(Input material)
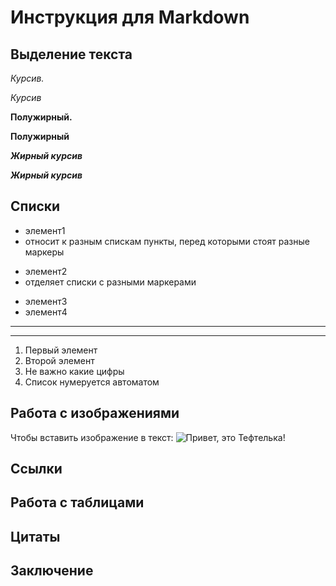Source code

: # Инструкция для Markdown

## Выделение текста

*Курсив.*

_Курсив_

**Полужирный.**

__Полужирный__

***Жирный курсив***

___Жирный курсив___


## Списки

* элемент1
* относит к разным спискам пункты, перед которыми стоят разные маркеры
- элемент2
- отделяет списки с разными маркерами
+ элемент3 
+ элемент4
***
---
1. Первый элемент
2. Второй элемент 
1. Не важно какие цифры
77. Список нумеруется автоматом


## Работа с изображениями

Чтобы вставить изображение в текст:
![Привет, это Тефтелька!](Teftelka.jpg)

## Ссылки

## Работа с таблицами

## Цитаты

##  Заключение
(End Input material)
(Input material)
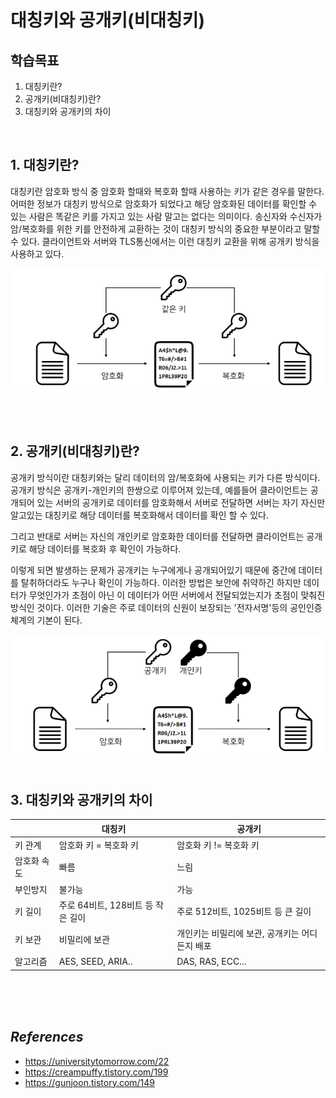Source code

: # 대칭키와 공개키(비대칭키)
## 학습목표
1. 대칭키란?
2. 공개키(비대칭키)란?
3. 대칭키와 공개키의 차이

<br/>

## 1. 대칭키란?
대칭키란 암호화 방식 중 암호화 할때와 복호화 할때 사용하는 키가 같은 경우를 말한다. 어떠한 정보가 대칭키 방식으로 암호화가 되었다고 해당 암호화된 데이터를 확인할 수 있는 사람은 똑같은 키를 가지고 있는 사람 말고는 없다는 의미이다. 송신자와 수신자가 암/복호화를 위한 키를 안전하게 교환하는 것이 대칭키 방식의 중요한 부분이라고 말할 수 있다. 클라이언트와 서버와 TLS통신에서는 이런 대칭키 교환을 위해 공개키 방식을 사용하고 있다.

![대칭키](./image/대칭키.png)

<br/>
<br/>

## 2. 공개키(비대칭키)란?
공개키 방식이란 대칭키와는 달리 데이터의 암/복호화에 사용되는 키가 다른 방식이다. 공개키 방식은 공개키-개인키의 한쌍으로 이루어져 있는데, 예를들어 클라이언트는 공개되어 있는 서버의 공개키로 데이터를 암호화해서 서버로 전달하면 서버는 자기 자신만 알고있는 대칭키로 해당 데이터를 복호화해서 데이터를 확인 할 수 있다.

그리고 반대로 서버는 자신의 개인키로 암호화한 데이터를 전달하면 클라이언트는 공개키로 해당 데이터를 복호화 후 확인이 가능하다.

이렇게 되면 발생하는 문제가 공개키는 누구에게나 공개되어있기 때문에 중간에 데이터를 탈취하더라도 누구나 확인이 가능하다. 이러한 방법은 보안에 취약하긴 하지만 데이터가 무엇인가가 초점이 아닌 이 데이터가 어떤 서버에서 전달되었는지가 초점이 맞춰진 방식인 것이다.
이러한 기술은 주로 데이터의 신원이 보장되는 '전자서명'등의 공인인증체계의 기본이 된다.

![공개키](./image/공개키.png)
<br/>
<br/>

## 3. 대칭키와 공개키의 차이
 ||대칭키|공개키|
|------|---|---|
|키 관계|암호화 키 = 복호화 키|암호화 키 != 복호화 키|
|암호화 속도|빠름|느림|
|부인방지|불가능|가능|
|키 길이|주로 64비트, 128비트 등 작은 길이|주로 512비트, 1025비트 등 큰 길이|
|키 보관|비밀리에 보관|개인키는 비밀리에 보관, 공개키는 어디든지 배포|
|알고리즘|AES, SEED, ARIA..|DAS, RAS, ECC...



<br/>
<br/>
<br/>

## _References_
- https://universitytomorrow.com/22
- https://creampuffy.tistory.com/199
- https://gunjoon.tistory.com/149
(End Input material)
(Input material)
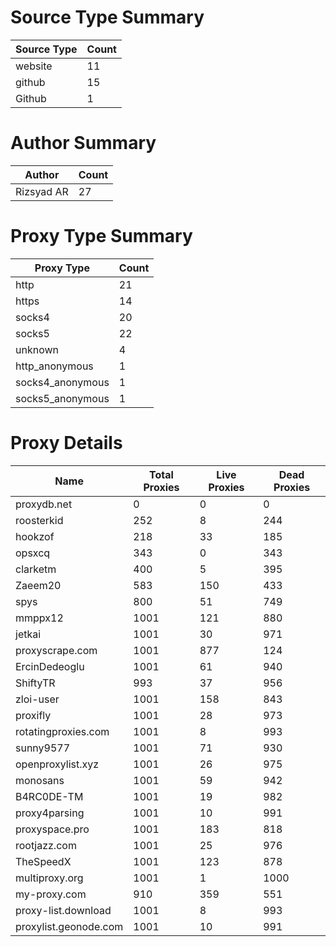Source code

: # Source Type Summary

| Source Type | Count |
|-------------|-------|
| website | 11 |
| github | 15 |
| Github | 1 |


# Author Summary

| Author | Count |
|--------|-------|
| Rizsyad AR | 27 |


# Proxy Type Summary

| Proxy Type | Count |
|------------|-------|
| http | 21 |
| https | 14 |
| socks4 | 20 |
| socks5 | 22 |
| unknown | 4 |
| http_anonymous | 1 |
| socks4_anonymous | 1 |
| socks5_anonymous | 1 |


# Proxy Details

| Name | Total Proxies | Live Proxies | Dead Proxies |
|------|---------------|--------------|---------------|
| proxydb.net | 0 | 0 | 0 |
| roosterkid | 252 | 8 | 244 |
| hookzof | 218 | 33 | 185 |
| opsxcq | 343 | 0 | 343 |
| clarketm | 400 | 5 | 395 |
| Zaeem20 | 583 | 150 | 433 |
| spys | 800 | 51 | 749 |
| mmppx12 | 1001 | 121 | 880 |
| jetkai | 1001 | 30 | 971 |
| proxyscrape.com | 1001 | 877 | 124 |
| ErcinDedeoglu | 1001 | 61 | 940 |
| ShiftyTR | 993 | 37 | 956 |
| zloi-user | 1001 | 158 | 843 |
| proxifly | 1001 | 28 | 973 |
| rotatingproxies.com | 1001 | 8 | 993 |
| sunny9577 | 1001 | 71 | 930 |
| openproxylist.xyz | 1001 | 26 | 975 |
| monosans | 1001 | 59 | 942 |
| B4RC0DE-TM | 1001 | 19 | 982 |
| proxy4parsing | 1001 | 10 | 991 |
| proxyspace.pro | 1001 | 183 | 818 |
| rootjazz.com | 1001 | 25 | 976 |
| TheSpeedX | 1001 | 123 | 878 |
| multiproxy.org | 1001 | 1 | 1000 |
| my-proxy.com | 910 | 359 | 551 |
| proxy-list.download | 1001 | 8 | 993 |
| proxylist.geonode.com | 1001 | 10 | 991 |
(End Input material)
→ What the task asks
Within the records above, determine how many lines contain the word "대칭키란". Respond with that number and no other text.

→ Response box
3